Your task:
If a record holds a picture, leave the picture out and print everything else exactly.

Dataset entries:

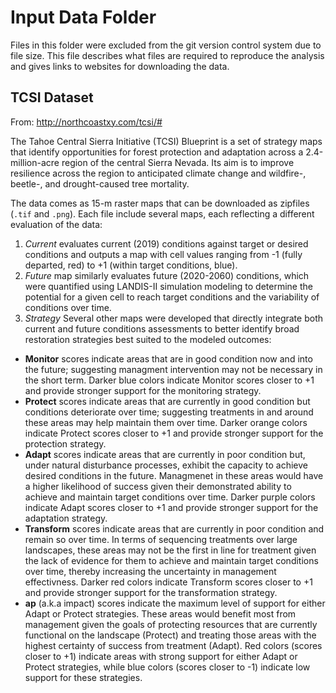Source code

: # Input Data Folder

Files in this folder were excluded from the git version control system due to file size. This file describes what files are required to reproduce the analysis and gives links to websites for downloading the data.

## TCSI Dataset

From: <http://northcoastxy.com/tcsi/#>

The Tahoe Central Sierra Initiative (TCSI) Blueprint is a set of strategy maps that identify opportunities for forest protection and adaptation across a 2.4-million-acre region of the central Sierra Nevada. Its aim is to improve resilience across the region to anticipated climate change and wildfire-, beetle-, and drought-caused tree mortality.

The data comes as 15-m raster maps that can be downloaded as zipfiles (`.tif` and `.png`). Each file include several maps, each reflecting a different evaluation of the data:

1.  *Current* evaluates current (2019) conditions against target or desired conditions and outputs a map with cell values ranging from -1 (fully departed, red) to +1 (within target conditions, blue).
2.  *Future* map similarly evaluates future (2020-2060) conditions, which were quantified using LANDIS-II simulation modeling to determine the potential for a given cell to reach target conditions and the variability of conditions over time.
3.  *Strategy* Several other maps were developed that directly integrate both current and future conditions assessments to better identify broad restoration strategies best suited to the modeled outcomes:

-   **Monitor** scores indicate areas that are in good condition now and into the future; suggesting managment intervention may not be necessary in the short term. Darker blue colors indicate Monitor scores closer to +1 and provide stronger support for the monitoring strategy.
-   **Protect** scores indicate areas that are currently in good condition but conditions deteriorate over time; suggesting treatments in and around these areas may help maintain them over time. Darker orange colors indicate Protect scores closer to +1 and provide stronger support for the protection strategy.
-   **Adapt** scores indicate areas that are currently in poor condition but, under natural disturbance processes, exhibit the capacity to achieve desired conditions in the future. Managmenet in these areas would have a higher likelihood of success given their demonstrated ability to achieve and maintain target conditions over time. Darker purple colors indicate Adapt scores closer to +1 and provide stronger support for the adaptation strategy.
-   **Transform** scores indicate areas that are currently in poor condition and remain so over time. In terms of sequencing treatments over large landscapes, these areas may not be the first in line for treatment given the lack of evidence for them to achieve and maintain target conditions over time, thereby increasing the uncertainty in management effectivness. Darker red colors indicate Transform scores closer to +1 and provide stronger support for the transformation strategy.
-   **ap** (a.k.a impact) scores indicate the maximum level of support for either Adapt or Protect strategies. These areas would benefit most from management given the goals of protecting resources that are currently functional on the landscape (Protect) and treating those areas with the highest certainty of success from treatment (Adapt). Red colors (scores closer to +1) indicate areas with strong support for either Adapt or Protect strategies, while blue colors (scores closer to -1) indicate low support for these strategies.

Result of this task:
Source code

: # Input Data Folder

Files in this folder were excluded from the git version control system due to file size. This file describes what files are required to reproduce the analysis and gives links to websites for downloading the data.

## TCSI Dataset

From: <http://northcoastxy.com/tcsi/#>

The Tahoe Central Sierra Initiative (TCSI) Blueprint is a set of strategy maps that identify opportunities for forest protection and adaptation across a 2.4-million-acre region of the central Sierra Nevada. Its aim is to improve resilience across the region to anticipated climate change and wildfire-, beetle-, and drought-caused tree mortality.

The data comes as 15-m raster maps that can be downloaded as zipfiles (`.tif` and `.png`). Each file include several maps, each reflecting a different evaluation of the data:

1.  *Current* evaluates current (2019) conditions against target or desired conditions and outputs a map with cell values ranging from -1 (fully departed, red) to +1 (within target conditions, blue).
2.  *Future* map similarly evaluates future (2020-2060) conditions, which were quantified using LANDIS-II simulation modeling to determine the potential for a given cell to reach target conditions and the variability of conditions over time.
3.  *Strategy* Several other maps were developed that directly integrate both current and future conditions assessments to better identify broad restoration strategies best suited to the modeled outcomes:

-   **Monitor** scores indicate areas that are in good condition now and into the future; suggesting managment intervention may not be necessary in the short term. Darker blue colors indicate Monitor scores closer to +1 and provide stronger support for the monitoring strategy.
-   **Protect** scores indicate areas that are currently in good condition but conditions deteriorate over time; suggesting treatments in and around these areas may help maintain them over time. Darker orange colors indicate Protect scores closer to +1 and provide stronger support for the protection strategy.
-   **Adapt** scores indicate areas that are currently in poor condition but, under natural disturbance processes, exhibit the capacity to achieve desired conditions in the future. Managmenet in these areas would have a higher likelihood of success given their demonstrated ability to achieve and maintain target conditions over time. Darker purple colors indicate Adapt scores closer to +1 and provide stronger support for the adaptation strategy.
-   **Transform** scores indicate areas that are currently in poor condition and remain so over time. In terms of sequencing treatments over large landscapes, these areas may not be the first in line for treatment given the lack of evidence for them to achieve and maintain target conditions over time, thereby increasing the uncertainty in management effectivness. Darker red colors indicate Transform scores closer to +1 and provide stronger support for the transformation strategy.
-   **ap** (a.k.a impact) scores indicate the maximum level of support for either Adapt or Protect strategies. These areas would benefit most from management given the goals of protecting resources that are currently functional on the landscape (Protect) and treating those areas with the highest certainty of success from treatment (Adapt). Red colors (scores closer to +1) indicate areas with strong support for either Adapt or Protect strategies, while blue colors (scores closer to -1) indicate low support for these strategies.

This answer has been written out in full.